## ASSIGNMENT:
Write out the entries, please, from the line containing "- **SSH**: Secure access to network devices." through their final line, exactly and with nothing else.

[Dataset entries]

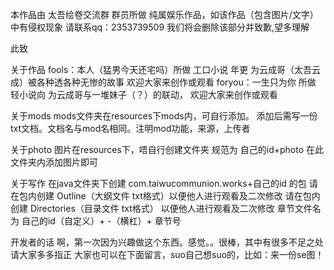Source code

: 本作品由 太吾绘卷交流群 群员所做
纯属娱乐作品，如该作品（包含图片/文字）中有侵权现象
请联系qq：2353739509 
我们将会删除该部分并致歉,望多理解

此致

关于作品
fools：本人（猛男今天还宅吗）所做 工口小说 年更 为云成哥（太吾云成）被各种透各种无惨的故事
欢迎大家来创作或观看
foryou：一生只为你 所做 轻小说向 为云成哥与一堆妹子（？）的联动， 
欢迎大家来创作或观看


关于mods
mods文件夹在resources下mods内，可自行添加。
添加后需写一份txt文档。文档名与mod名相同。注明mod功能，来源，上传者

关于photo
图片在resources下，唔自行创建文件夹 规范为 自己的id+photo 在此文件夹内添加图片即可

关于写作
在java文件夹下创建 com.taiwucommunion.works+自己的id 的包
请在包内创建 Outline（大纲文件 txt格式）以便他人进行观看及二次修改
请在包内创建 Directories（目录文件 txt格式） 以便他人进行观看及二次修改
章节文件名为 自己的id（自定义）+ -（横杠）+ 章节号

开发者的话
啊，第一次因为兴趣做这个东西。感觉。。很棒，其中有很多不足之处请大家多多指正
大家也可以在下面留言，suo自己想suo的，比如：来一份se图！
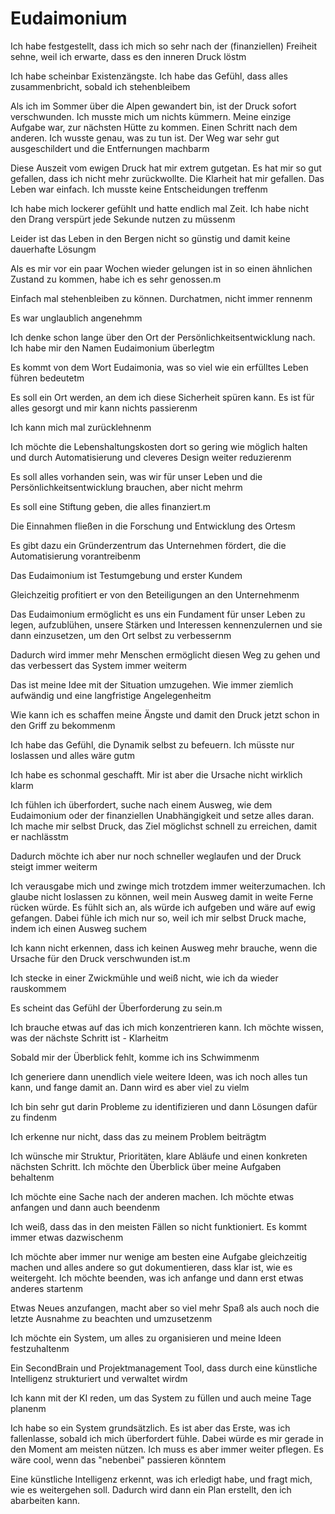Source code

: # Eudaimonium

Ich habe festgestellt, dass ich mich so sehr nach der (finanziellen) Freiheit sehne, weil ich erwarte, dass es den inneren Druck löstm

Ich habe scheinbar Existenzängste. Ich habe das Gefühl, dass alles zusammenbricht, sobald ich stehenbleibem

Als ich im Sommer über die Alpen gewandert bin, ist der Druck sofort verschwunden. Ich musste mich um nichts kümmern. Meine einzige Aufgabe war, zur nächsten Hütte zu kommen. Einen Schritt nach dem anderen. Ich wusste genau, was zu tun ist. Der Weg war sehr gut ausgeschildert und die Entfernungen machbarm

Diese Auszeit vom ewigen Druck hat mir extrem gutgetan. Es hat mir so gut gefallen, dass ich nicht mehr zurückwollte. Die Klarheit hat mir gefallen. Das Leben war einfach. Ich musste keine Entscheidungen treffenm

Ich habe mich lockerer gefühlt und hatte endlich mal Zeit. Ich habe nicht den Drang verspürt jede Sekunde nutzen zu müssenm

Leider ist das Leben in den Bergen nicht so günstig und damit keine dauerhafte Lösungm

Als es mir vor ein paar Wochen wieder gelungen ist in so einen ähnlichen Zustand zu kommen, habe ich es sehr genossen.m

Einfach mal stehenbleiben zu können. Durchatmen, nicht immer rennenm

Es war unglaublich angenehmm

Ich denke schon lange über den Ort der Persönlichkeitsentwicklung nach. Ich habe mir den Namen Eudaimonium überlegtm

Es kommt von dem Wort Eudaimonia, was so viel wie ein erfülltes Leben führen bedeutetm

Es soll ein Ort werden, an dem ich diese Sicherheit spüren kann. Es ist für alles gesorgt und mir kann nichts passierenm

Ich kann mich mal zurücklehnenm

Ich möchte die Lebenshaltungskosten dort so gering wie möglich halten und durch Automatisierung und cleveres Design weiter reduzierenm

Es soll alles vorhanden sein, was wir für unser Leben und die Persönlichkeitsentwicklung brauchen, aber nicht mehrm

Es soll eine Stiftung geben, die alles finanziert.m

Die Einnahmen fließen in die Forschung und Entwicklung des Ortesm

Es gibt dazu ein Gründerzentrum das Unternehmen fördert, die die Automatisierung vorantreibenm

Das Eudaimonium ist Testumgebung und erster Kundem

Gleichzeitig profitiert er von den Beteiligungen an den Unternehmenm

Das Eudaimonium ermöglicht es uns ein Fundament für unser Leben zu legen, aufzublühen, unsere Stärken und Interessen kennenzulernen und sie dann einzusetzen, um den Ort selbst zu verbessernm

Dadurch wird immer mehr Menschen ermöglicht diesen Weg zu gehen und das verbessert das System immer weiterm

Das ist meine Idee mit der Situation umzugehen. Wie immer ziemlich aufwändig und eine langfristige Angelegenheitm

Wie kann ich es schaffen meine Ängste und damit den Druck jetzt schon in den Griff zu bekommenm

Ich habe das Gefühl, die Dynamik selbst zu befeuern. Ich müsste nur loslassen und alles wäre gutm

Ich habe es schonmal geschafft. Mir ist aber die Ursache nicht wirklich klarm

Ich fühlen ich überfordert, suche nach einem Ausweg, wie dem Eudaimonium oder der finanziellen Unabhängigkeit und setze alles daran. Ich mache mir selbst Druck, das Ziel möglichst schnell zu erreichen, damit er nachlässtm

Dadurch möchte ich aber nur noch schneller weglaufen und der Druck steigt immer weiterm

Ich verausgabe mich und zwinge mich trotzdem immer weiterzumachen. Ich glaube nicht loslassen zu können, weil mein Ausweg damit in weite Ferne rücken würde. Es fühlt sich an, als würde ich aufgeben und wäre auf ewig gefangen. Dabei fühle ich mich nur so, weil ich mir selbst Druck mache, indem ich einen Ausweg suchem

Ich kann nicht erkennen, dass ich keinen Ausweg mehr brauche, wenn die Ursache für den Druck verschwunden ist.m

Ich stecke in einer Zwickmühle und weiß nicht, wie ich da wieder rauskommem

Es scheint das Gefühl der Überforderung zu sein.m

Ich brauche etwas auf das ich mich konzentrieren kann. Ich möchte wissen, was der nächste Schritt ist - Klarheitm

Sobald mir der Überblick fehlt, komme ich ins Schwimmenm

Ich generiere dann unendlich viele weitere Ideen, was ich noch alles tun kann, und fange damit an. Dann wird es aber viel zu vielm

Ich bin sehr gut darin Probleme zu identifizieren und dann Lösungen dafür zu findenm

Ich erkenne nur nicht, dass das zu meinem Problem beiträgtm

Ich wünsche mir Struktur, Prioritäten, klare Abläufe und einen konkreten nächsten Schritt. Ich möchte den Überblick über meine Aufgaben behaltenm

Ich möchte eine Sache nach der anderen machen. Ich möchte etwas anfangen und dann auch beendenm

Ich weiß, dass das in den meisten Fällen so nicht funktioniert. Es kommt immer etwas dazwischenm

Ich möchte aber immer nur wenige am besten eine Aufgabe gleichzeitig machen und alles andere so gut dokumentieren, dass klar ist, wie es weitergeht. Ich möchte beenden, was ich anfange und dann erst etwas anderes startenm

Etwas Neues anzufangen, macht aber so viel mehr Spaß als auch noch die letzte Ausnahme zu beachten und umzusetzenm

Ich möchte ein System, um alles zu organisieren und meine Ideen festzuhaltenm

Ein SecondBrain und Projektmanagement Tool, dass durch eine künstliche Intelligenz strukturiert und verwaltet wirdm

Ich kann mit der KI reden, um das System zu füllen und auch meine Tage planenm

Ich habe so ein System grundsätzlich. Es ist aber das Erste, was ich fallenlasse, sobald ich mich überfordert fühle. Dabei würde es mir gerade in den Moment am meisten nützen. Ich muss es aber immer weiter pflegen. Es wäre cool, wenn das "nebenbei" passieren könntem

Eine künstliche Intelligenz erkennt, was ich erledigt habe, und fragt mich, wie es weitergehen soll. Dadurch wird dann ein Plan erstellt, den ich abarbeiten kann.
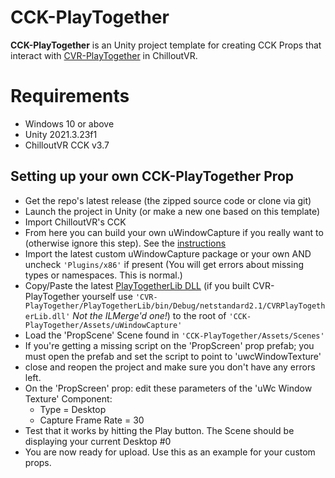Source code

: CCK-PlayTogether
===================

**CCK-PlayTogether** is an Unity project template for creating CCK Props that interact with [CVR-PlayTogether](https://github.com/Searaphim/CVR-PlayTogether) in ChilloutVR.

Requirements
===================

- Windows 10 or above
- Unity 2021.3.23f1
- ChilloutVR CCK v3.7

Setting up your own CCK-PlayTogether Prop
----------

- Get the repo's latest release (the zipped source code or clone via git)
- Launch the project in Unity (or make a new one based on this template)
- Import ChilloutVR's CCK
- From here you can build your own uWindowCapture if you really want to (otherwise ignore this step). See the [instructions](https://github.com/Searaphim/uWindowCapture)
- Import the latest custom uWindowCapture package or your own AND uncheck `'Plugins/x86'` if present (You will get errors about missing types or namespaces. This is normal.)
- Copy/Paste the latest [PlayTogetherLib DLL](https://github.com/Searaphim/CCK-PlayTogether/releases) (if you built CVR-PlayTogether yourself use `'CVR-PlayTogether/PlayTogetherLib/bin/Debug/netstandard2.1/CVRPlayTogetherLib.dll'` *Not the ILMerge'd one!*) to the root of `'CCK-PlayTogether/Assets/uWindowCapture'`
- Load the 'PropScene' Scene found in `'CCK-PlayTogether/Assets/Scenes'`
- If you're getting a missing script on the 'PropScreen' prop prefab; you must open the prefab and set the script to point to 'uwcWindowTexture'
- close and reopen the project and make sure you don't have any errors left.
- On the 'PropScreen' prop: edit these parameters of the 'uWc Window Texture' Component:
	- Type = Desktop
	- Capture Frame Rate = 30
- Test that it works by hitting the Play button. The Scene should be displaying your current Desktop #0
- You are now ready for upload. Use this as an example for your custom props.
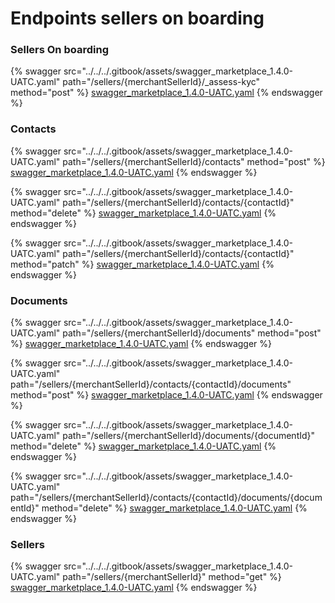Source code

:# Endpoints sellers on boarding

### Sellers On boarding

{% swagger src="../../../.gitbook/assets/swagger_marketplace_1.4.0-UATC.yaml" path="/sellers/{merchantSellerId}/_assess-kyc" method="post" %}
[swagger_marketplace_1.4.0-UATC.yaml](../../../.gitbook/assets/swagger_marketplace_1.4.0-UATC.yaml)
{% endswagger %}

### Contacts

{% swagger src="../../../.gitbook/assets/swagger_marketplace_1.4.0-UATC.yaml" path="/sellers/{merchantSellerId}/contacts" method="post" %}
[swagger_marketplace_1.4.0-UATC.yaml](../../../.gitbook/assets/swagger_marketplace_1.4.0-UATC.yaml)
{% endswagger %}

{% swagger src="../../../.gitbook/assets/swagger_marketplace_1.4.0-UATC.yaml" path="/sellers/{merchantSellerId}/contacts/{contactId}" method="delete" %}
[swagger_marketplace_1.4.0-UATC.yaml](../../../.gitbook/assets/swagger_marketplace_1.4.0-UATC.yaml)
{% endswagger %}

{% swagger src="../../../.gitbook/assets/swagger_marketplace_1.4.0-UATC.yaml" path="/sellers/{merchantSellerId}/contacts/{contactId}" method="patch" %}
[swagger_marketplace_1.4.0-UATC.yaml](../../../.gitbook/assets/swagger_marketplace_1.4.0-UATC.yaml)
{% endswagger %}

### Documents

{% swagger src="../../../.gitbook/assets/swagger_marketplace_1.4.0-UATC.yaml" path="/sellers/{merchantSellerId}/documents" method="post" %}
[swagger_marketplace_1.4.0-UATC.yaml](../../../.gitbook/assets/swagger_marketplace_1.4.0-UATC.yaml)
{% endswagger %}

{% swagger src="../../../.gitbook/assets/swagger_marketplace_1.4.0-UATC.yaml" path="/sellers/{merchantSellerId}/contacts/{contactId}/documents" method="post" %}
[swagger_marketplace_1.4.0-UATC.yaml](../../../.gitbook/assets/swagger_marketplace_1.4.0-UATC.yaml)
{% endswagger %}

{% swagger src="../../../.gitbook/assets/swagger_marketplace_1.4.0-UATC.yaml" path="/sellers/{merchantSellerId}/documents/{documentId}" method="delete" %}
[swagger_marketplace_1.4.0-UATC.yaml](../../../.gitbook/assets/swagger_marketplace_1.4.0-UATC.yaml)
{% endswagger %}

{% swagger src="../../../.gitbook/assets/swagger_marketplace_1.4.0-UATC.yaml" path="/sellers/{merchantSellerId}/contacts/{contactId}/documents/{documentId}" method="delete" %}
[swagger_marketplace_1.4.0-UATC.yaml](../../../.gitbook/assets/swagger_marketplace_1.4.0-UATC.yaml)
{% endswagger %}

### Sellers

{% swagger src="../../../.gitbook/assets/swagger_marketplace_1.4.0-UATC.yaml" path="/sellers/{merchantSellerId}" method="get" %}
[swagger_marketplace_1.4.0-UATC.yaml](../../../.gitbook/assets/swagger_marketplace_1.4.0-UATC.yaml)
{% endswagger %}
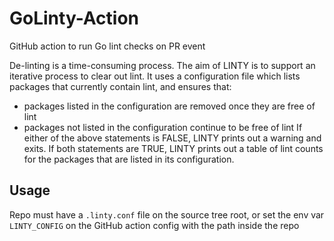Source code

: # GoLinty-Action
GitHub action to run Go lint checks on PR event

De-linting is a time-consuming process. The aim of LINTY is to support an iterative process to clear out lint. It uses a configuration file which lists packages that currently contain lint, and ensures that:

 - packages listed in the configuration are removed once they are free of lint
 - packages not listed in the configuration continue to be free of lint
If either of the above statements is FALSE, LINTY prints out a warning and exits. If both statements are TRUE, LINTY prints out a table of lint counts for the packages that are listed in its configuration.

## Usage

Repo must have a `.linty.conf` file on the source tree root, or set the env var `LINTY_CONFIG` on the GitHub action config with the path inside the repo
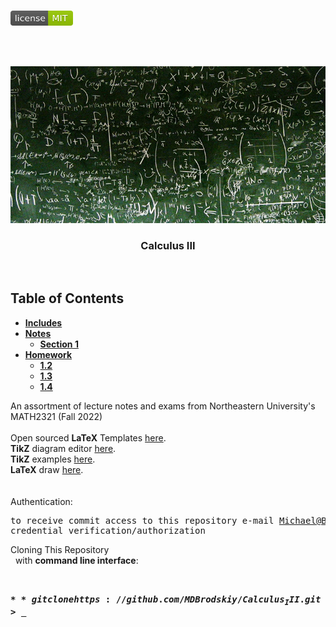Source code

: <!-- PROJECT LOGO -->
<br />
<p align="left">
  <a href="https://github.com/MDBrodskiy/Calculus_III/tree/master/LICENSE">
    <img src="images/LicenseImage.svg" alt="license" width="100" height="24"></a>
</p>
<br/>
<br/>

<!-- BACKGROUND & TITLE -->
<p align="center">
  <a href="https://github.com/MDBrodskiy/Calculus_III">
    <img src="images/background.png" alt="background">
  </a>
  <h3 align="center">Calculus III</h3>
<br />
</p>

<!-- TABLE OF CONTENTS -->
## Table of Contents

* [**Includes**](https://github.com/MDBrodskiy/Calculus_III/tree/master/Notes/Includes.tex)
* [**Notes**](https://github.com/MDBrodskiy/Calculus_III/tree/master/Notes)
  * [**Section 1**](https://github.com/MDBrodskiy/Calculus_III/tree/master/Notes/Section1.pdf)
* [**Homework**](https://github.com/MDBrodskiy/Calculus_III/tree/master/Homework)
  * [**1.2**](https://github.com/MDBrodskiy/Calculus_III/tree/master/Homework/1-2.pdf)
  * [**1.3**](https://github.com/MDBrodskiy/Calculus_III/tree/master/Homework/1-3.pdf)
  * [**1.4**](https://github.com/MDBrodskiy/Calculus_III/tree/master/Homework/1-4.pdf)
<!--
  * [**Chapter 1**](#Notes/Chapter\ 1)
* [**Exams**](#Exams)
* [**Projects**](#Projects)
-->


An assortment of lecture notes and exams from Northeastern University's MATH2321 (Fall 2022)
<br/> <br/> 
Open sourced **LaTeX** Templates [here](https://www.latextemplates.com/).
<br/>
**TikZ** diagram editor [here](https://www.mathcha.io/editor).
<br/>
**TikZ** examples [here](https://www.texample.net/tikz/example).
<br/>
**LaTeX** draw [here](https://www.latexdraw.com/).
<br/> <br/> <br/>
Authentication:   
    <pre>to receive commit access to this repository e-mail Michael@Brodskiy.com for credential verification/authorization</pre>

Cloning This Repository
</br>&nbsp;&nbsp;with **command line interface**:
    <pre>    
    **$** git clone https://github.com/MDBrodskiy/Calculus_III.git    
    **$** **>**  **_**
    </pre>
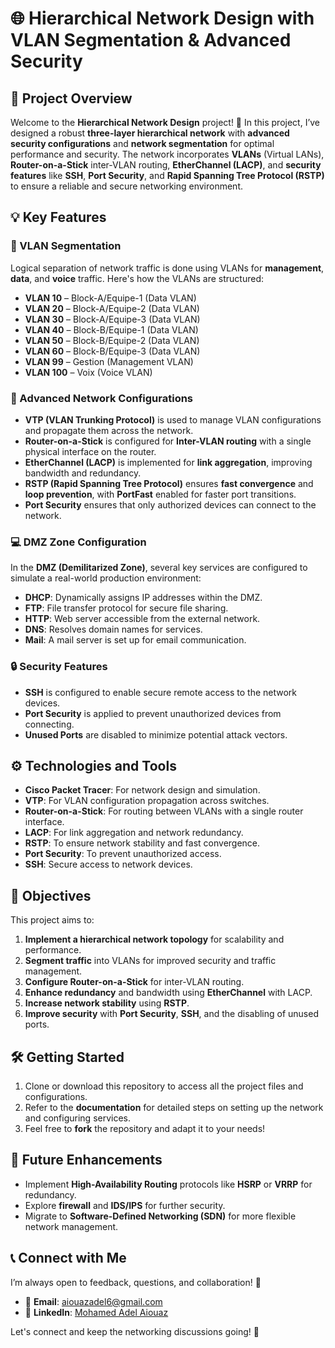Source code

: # 🌐 **Hierarchical Network Design with VLAN Segmentation & Advanced Security**

## 📝 **Project Overview**
Welcome to the **Hierarchical Network Design** project! 🎉 In this project, I’ve designed a robust **three-layer hierarchical network** with **advanced security configurations** and **network segmentation** for optimal performance and security. The network incorporates **VLANs** (Virtual LANs), **Router-on-a-Stick** inter-VLAN routing, **EtherChannel (LACP)**, and **security features** like **SSH**, **Port Security**, and **Rapid Spanning Tree Protocol (RSTP)** to ensure a reliable and secure networking environment.

## 💡 **Key Features**

### **🌟 VLAN Segmentation**
Logical separation of network traffic is done using VLANs for **management**, **data**, and **voice** traffic. Here's how the VLANs are structured:
- **VLAN 10** – Block-A/Equipe-1 (Data VLAN)
- **VLAN 20** – Block-A/Equipe-2 (Data VLAN)
- **VLAN 30** – Block-A/Equipe-3 (Data VLAN)
- **VLAN 40** – Block-B/Equipe-1 (Data VLAN)
- **VLAN 50** – Block-B/Equipe-2 (Data VLAN)
- **VLAN 60** – Block-B/Equipe-3 (Data VLAN)
- **VLAN 99** – Gestion (Management VLAN)
- **VLAN 100** – Voix (Voice VLAN)

### **🔧 Advanced Network Configurations**
- **VTP (VLAN Trunking Protocol)** is used to manage VLAN configurations and propagate them across the network.
- **Router-on-a-Stick** is configured for **Inter-VLAN routing** with a single physical interface on the router.
- **EtherChannel (LACP)** is implemented for **link aggregation**, improving bandwidth and redundancy.
- **RSTP (Rapid Spanning Tree Protocol)** ensures **fast convergence** and **loop prevention**, with **PortFast** enabled for faster port transitions.
- **Port Security** ensures that only authorized devices can connect to the network.

### **💻 DMZ Zone Configuration**
In the **DMZ (Demilitarized Zone)**, several key services are configured to simulate a real-world production environment:
- **DHCP**: Dynamically assigns IP addresses within the DMZ.
- **FTP**: File transfer protocol for secure file sharing.
- **HTTP**: Web server accessible from the external network.
- **DNS**: Resolves domain names for services.
- **Mail**: A mail server is set up for email communication.

### **🔒 Security Features**
- **SSH** is configured to enable secure remote access to the network devices.
- **Port Security** is applied to prevent unauthorized devices from connecting.
- **Unused Ports** are disabled to minimize potential attack vectors.

## ⚙️ **Technologies and Tools**
- **Cisco Packet Tracer**: For network design and simulation.
- **VTP**: For VLAN configuration propagation across switches.
- **Router-on-a-Stick**: For routing between VLANs with a single router interface.
- **LACP**: For link aggregation and network redundancy.
- **RSTP**: To ensure network stability and fast convergence.
- **Port Security**: To prevent unauthorized access.
- **SSH**: Secure access to network devices.

## 🚀 **Objectives**
This project aims to:
1. **Implement a hierarchical network topology** for scalability and performance.
2. **Segment traffic** into VLANs for improved security and traffic management.
3. **Configure Router-on-a-Stick** for inter-VLAN routing.
4. **Enhance redundancy** and bandwidth using **EtherChannel** with LACP.
5. **Increase network stability** using **RSTP**.
6. **Improve security** with **Port Security**, **SSH**, and the disabling of unused ports.

## 🛠 **Getting Started**
1. Clone or download this repository to access all the project files and configurations.
2. Refer to the **documentation** for detailed steps on setting up the network and configuring services.
3. Feel free to **fork** the repository and adapt it to your needs!

## 💭 **Future Enhancements**
- Implement **High-Availability Routing** protocols like **HSRP** or **VRRP** for redundancy.
- Explore **firewall** and **IDS/IPS** for further security.
- Migrate to **Software-Defined Networking (SDN)** for more flexible network management.

## 📞 **Connect with Me**
I’m always open to feedback, questions, and collaboration! 🤝
- 📧 **Email**: [aiouazadel6@gmail.com](mailto:aiouazadel6@gmail.com)
- 🔗 **LinkedIn**: [Mohamed Adel Aiouaz](https://www.linkedin.com/in/mohamed-adel-aiouaz-10662b282)

Let's connect and keep the networking discussions going! 🚀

## OUTPUT OF THE TASK:
- **SSH**: Secure access to network devices.

## 🚀 **Objectives**
This project aims to:
1. **Implement a hierarchical network topology** for scalability and performance.
2. **Segment traffic** into VLANs for improved security and traffic management.
3. **Configure Router-on-a-Stick** for inter-VLAN routing.
4. **Enhance redundancy** and bandwidth using **EtherChannel** with LACP.
5. **Increase network stability** using **RSTP**.
6. **Improve security** with **Port Security**, **SSH**, and the disabling of unused ports.

## 🛠 **Getting Started**
1. Clone or download this repository to access all the project files and configurations.
2. Refer to the **documentation** for detailed steps on setting up the network and configuring services.
3. Feel free to **fork** the repository and adapt it to your needs!

## 💭 **Future Enhancements**
- Implement **High-Availability Routing** protocols like **HSRP** or **VRRP** for redundancy.
- Explore **firewall** and **IDS/IPS** for further security.
- Migrate to **Software-Defined Networking (SDN)** for more flexible network management.

## 📞 **Connect with Me**
I’m always open to feedback, questions, and collaboration! 🤝
- 📧 **Email**: [aiouazadel6@gmail.com](mailto:aiouazadel6@gmail.com)
- 🔗 **LinkedIn**: [Mohamed Adel Aiouaz](https://www.linkedin.com/in/mohamed-adel-aiouaz-10662b282)

Let's connect and keep the networking discussions going! 🚀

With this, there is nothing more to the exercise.